[Stored data]
########
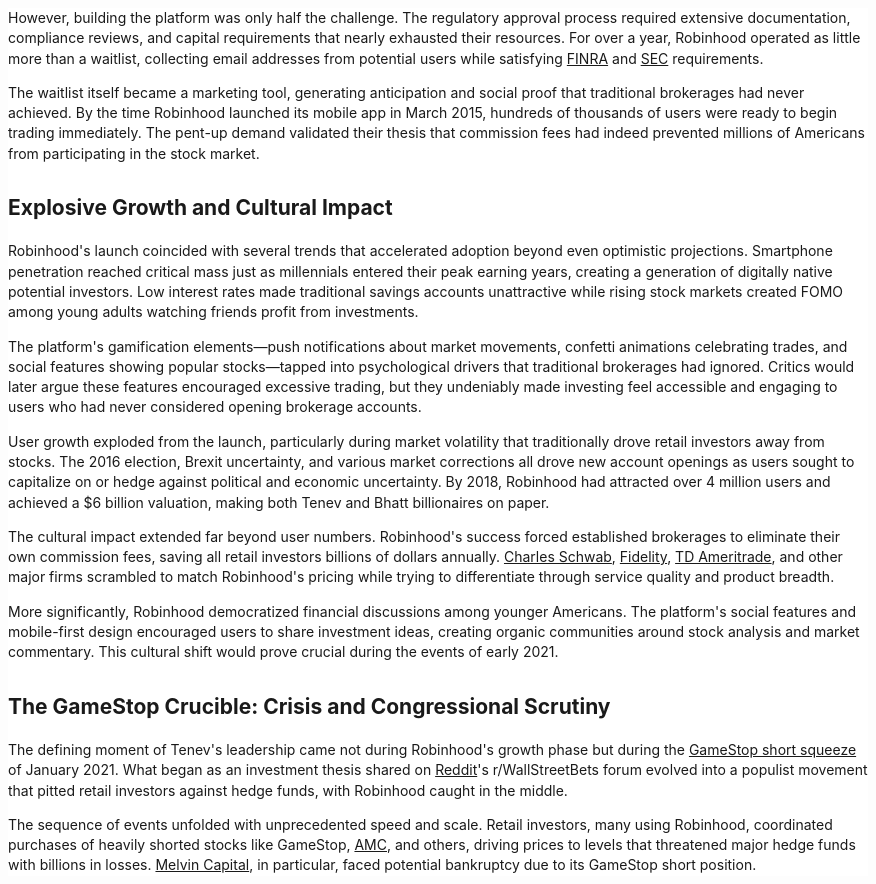 However, building the platform was only half the challenge. The regulatory approval process required extensive documentation, compliance reviews, and capital requirements that nearly exhausted their resources. For over a year, Robinhood operated as little more than a waitlist, collecting email addresses from potential users while satisfying [FINRA](https://www.finra.org/) and [SEC](https://www.sec.gov/) requirements.

The waitlist itself became a marketing tool, generating anticipation and social proof that traditional brokerages had never achieved. By the time Robinhood launched its mobile app in March 2015, hundreds of thousands of users were ready to begin trading immediately. The pent-up demand validated their thesis that commission fees had indeed prevented millions of Americans from participating in the stock market.

## Explosive Growth and Cultural Impact

Robinhood's launch coincided with several trends that accelerated adoption beyond even optimistic projections. Smartphone penetration reached critical mass just as millennials entered their peak earning years, creating a generation of digitally native potential investors. Low interest rates made traditional savings accounts unattractive while rising stock markets created FOMO among young adults watching friends profit from investments.

The platform's gamification elements—push notifications about market movements, confetti animations celebrating trades, and social features showing popular stocks—tapped into psychological drivers that traditional brokerages had ignored. Critics would later argue these features encouraged excessive trading, but they undeniably made investing feel accessible and engaging to users who had never considered opening brokerage accounts.

User growth exploded from the launch, particularly during market volatility that traditionally drove retail investors away from stocks. The 2016 election, Brexit uncertainty, and various market corrections all drove new account openings as users sought to capitalize on or hedge against political and economic uncertainty. By 2018, Robinhood had attracted over 4 million users and achieved a $6 billion valuation, making both Tenev and Bhatt billionaires on paper.

The cultural impact extended far beyond user numbers. Robinhood's success forced established brokerages to eliminate their own commission fees, saving all retail investors billions of dollars annually. [Charles Schwab](https://www.schwab.com/), [Fidelity](https://www.fidelity.com/), [TD Ameritrade](https://www.tdameritrade.com/), and other major firms scrambled to match Robinhood's pricing while trying to differentiate through service quality and product breadth.

More significantly, Robinhood democratized financial discussions among younger Americans. The platform's social features and mobile-first design encouraged users to share investment ideas, creating organic communities around stock analysis and market commentary. This cultural shift would prove crucial during the events of early 2021.

## The GameStop Crucible: Crisis and Congressional Scrutiny

The defining moment of Tenev's leadership came not during Robinhood's growth phase but during the [GameStop short squeeze](https://en.wikipedia.org/wiki/GameStop_short_squeeze) of January 2021. What began as an investment thesis shared on [Reddit](https://www.reddit.com/)'s r/WallStreetBets forum evolved into a populist movement that pitted retail investors against hedge funds, with Robinhood caught in the middle.

The sequence of events unfolded with unprecedented speed and scale. Retail investors, many using Robinhood, coordinated purchases of heavily shorted stocks like GameStop, [AMC](https://www.amctheatres.com/), and others, driving prices to levels that threatened major hedge funds with billions in losses. [Melvin Capital](https://en.wikipedia.org/wiki/Melvin_Capital), in particular, faced potential bankruptcy due to its GameStop short position.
########
→ **Description of the task**: Scan the records above. Return every line with "social" in it.

→ **The completed task**:
The waitlist itself became a marketing tool, generating anticipation and social proof that traditional brokerages had never achieved. By the time Robinhood launched its mobile app in March 2015, hundreds of thousands of users were ready to begin trading immediately. The pent-up demand validated their thesis that commission fees had indeed prevented millions of Americans from participating in the stock market.
The platform's gamification elements—push notifications about market movements, confetti animations celebrating trades, and social features showing popular stocks—tapped into psychological drivers that traditional brokerages had ignored. Critics would later argue these features encouraged excessive trading, but they undeniably made investing feel accessible and engaging to users who had never considered opening brokerage accounts.
More significantly, Robinhood democratized financial discussions among younger Americans. The platform's social features and mobile-first design encouraged users to share investment ideas, creating organic communities around stock analysis and market commentary. This cultural shift would prove crucial during the events of early 2021.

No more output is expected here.